Potential vegetation models are of great importance as a baseline of vegetation ecology. They can form the basis of climate change modelling and can assist effective nature conservation and habitat restoration as an esimation of what vegetation could cover a currently unvegetated surface. Somodi et al. (2012) argued for the usefulness of Potential Natural Vegetation (PNV) estimations and introduced the concept of multiple Potential Natural Vegetation, which assesses PNV in a probabilistic setting.
We developed models of the PNV of Hungary, those are based on data of actual natural vegetation from the MÉTA (Landscape Ecological Vegetation Mapping of Hungary) database, which contains among others presence/absence observations for each vegetation type of Hungary at the scale of 35 ha. Ecologically relevant explanatory variables (including climate and soil conditions) were calculated for the whole extent of Hungary, than models were built using the gradient boosting algorithm (GBM) and applied to the existing environmental conditions covering the full country.
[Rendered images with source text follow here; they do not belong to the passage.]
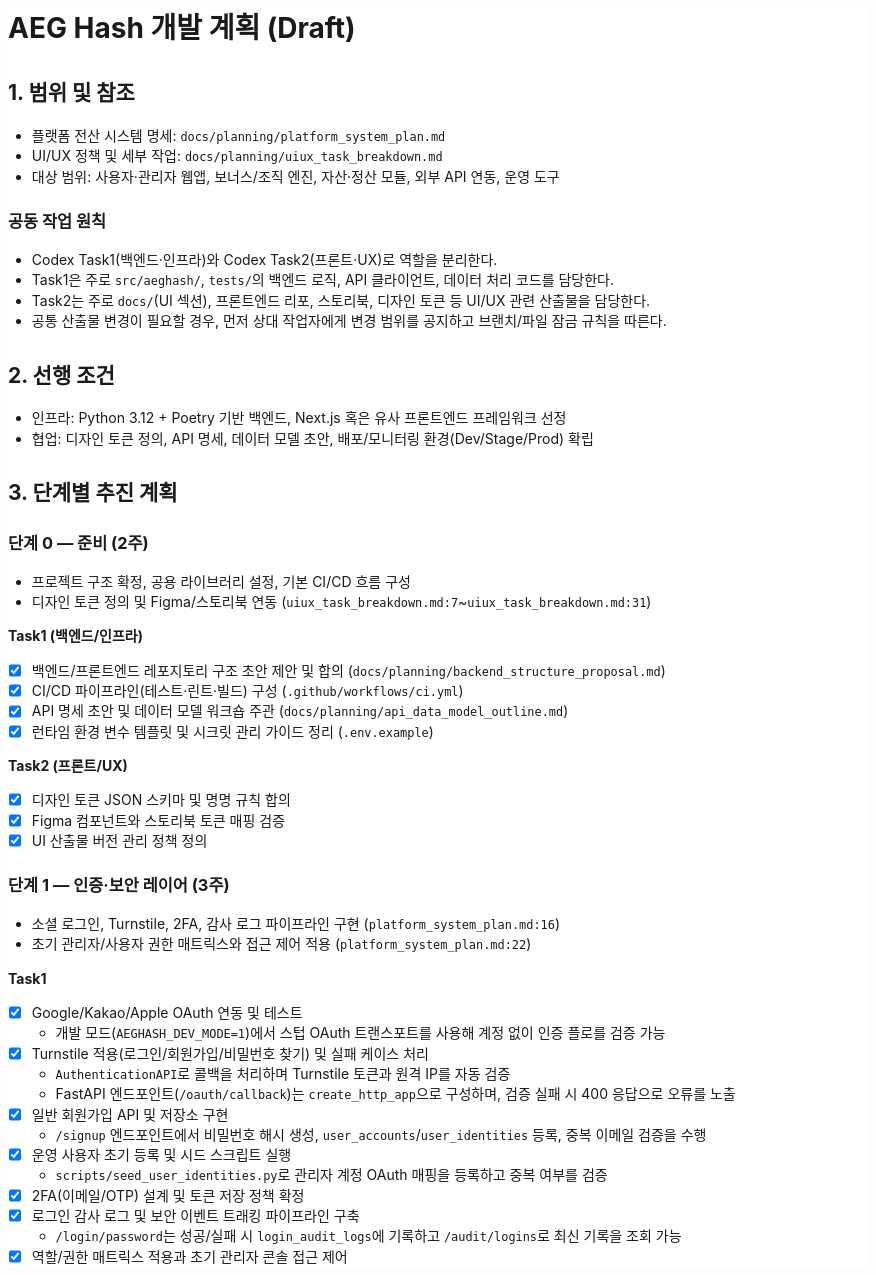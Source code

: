 # AEG Hash 개발 계획 (Draft)

## 1. 범위 및 참조
- 플랫폼 전산 시스템 명세: `docs/planning/platform_system_plan.md`
- UI/UX 정책 및 세부 작업: `docs/planning/uiux_task_breakdown.md`
- 대상 범위: 사용자·관리자 웹앱, 보너스/조직 엔진, 자산·정산 모듈, 외부 API 연동, 운영 도구

### 공동 작업 원칙
- Codex Task1(백엔드·인프라)와 Codex Task2(프론트·UX)로 역할을 분리한다.
- Task1은 주로 `src/aeghash/`, `tests/`의 백엔드 로직, API 클라이언트, 데이터 처리 코드를 담당한다.
- Task2는 주로 `docs/`(UI 섹션), 프론트엔드 리포, 스토리북, 디자인 토큰 등 UI/UX 관련 산출물을 담당한다.
- 공통 산출물 변경이 필요할 경우, 먼저 상대 작업자에게 변경 범위를 공지하고 브랜치/파일 잠금 규칙을 따른다.

## 2. 선행 조건
- 인프라: Python 3.12 + Poetry 기반 백엔드, Next.js 혹은 유사 프론트엔드 프레임워크 선정
- 협업: 디자인 토큰 정의, API 명세, 데이터 모델 초안, 배포/모니터링 환경(Dev/Stage/Prod) 확립

## 3. 단계별 추진 계획

### 단계 0 — 준비 (2주)
- 프로젝트 구조 확정, 공용 라이브러리 설정, 기본 CI/CD 흐름 구성
- 디자인 토큰 정의 및 Figma/스토리북 연동 (`uiux_task_breakdown.md:7`~`uiux_task_breakdown.md:31`)

**Task1 (백엔드/인프라)**
- [x] 백엔드/프론트엔드 레포지토리 구조 초안 제안 및 합의 (`docs/planning/backend_structure_proposal.md`)
- [x] CI/CD 파이프라인(테스트·린트·빌드) 구성 (`.github/workflows/ci.yml`)
- [x] API 명세 초안 및 데이터 모델 워크숍 주관 (`docs/planning/api_data_model_outline.md`)
- [x] 런타임 환경 변수 템플릿 및 시크릿 관리 가이드 정리 (`.env.example`)

**Task2 (프론트/UX)**
- [x] 디자인 토큰 JSON 스키마 및 명명 규칙 합의
- [x] Figma 컴포넌트와 스토리북 토큰 매핑 검증
- [x] UI 산출물 버전 관리 정책 정의

### 단계 1 — 인증·보안 레이어 (3주)
- 소셜 로그인, Turnstile, 2FA, 감사 로그 파이프라인 구현 (`platform_system_plan.md:16`)
- 초기 관리자/사용자 권한 매트릭스와 접근 제어 적용 (`platform_system_plan.md:22`)

**Task1**
- [x] Google/Kakao/Apple OAuth 연동 및 테스트
    - 개발 모드(`AEGHASH_DEV_MODE=1`)에서 스텁 OAuth 트랜스포트를 사용해 계정 없이 인증 플로를 검증 가능
- [x] Turnstile 적용(로그인/회원가입/비밀번호 찾기) 및 실패 케이스 처리
    - `AuthenticationAPI`로 콜백을 처리하며 Turnstile 토큰과 원격 IP를 자동 검증
    - FastAPI 엔드포인트(`/oauth/callback`)는 `create_http_app`으로 구성하며, 검증 실패 시 400 응답으로 오류를 노출
- [x] 일반 회원가입 API 및 저장소 구현
    - `/signup` 엔드포인트에서 비밀번호 해시 생성, `user_accounts`/`user_identities` 등록, 중복 이메일 검증을 수행
- [x] 운영 사용자 초기 등록 및 시드 스크립트 실행
    - `scripts/seed_user_identities.py`로 관리자 계정 OAuth 매핑을 등록하고 중복 여부를 검증
- [x] 2FA(이메일/OTP) 설계 및 토큰 저장 정책 확정
- [x] 로그인 감사 로그 및 보안 이벤트 트래킹 파이프라인 구축
    - `/login/password`는 성공/실패 시 `login_audit_logs`에 기록하고 `/audit/logins`로 최신 기록을 조회 가능
- [x] 역할/권한 매트릭스 적용과 초기 관리자 콘솔 접근 제어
The multiple probabilistic assessment (1) represents the potential variation within vegetation types in a single location, (2) supports an informed decision of nature conservation on which vegetation types are among the sustainable ones at a location and also (3) supports restoration with a range of potentially selfsustainable vegetation types. The multiplicity also allows for representing rare or uncertain vegetation types, e.g. forest steppes in Hungary.
Developments and R-script model runs were performed on a high capacity linux R server of EcoInfLab. The project was supported by OTKA PD 83522.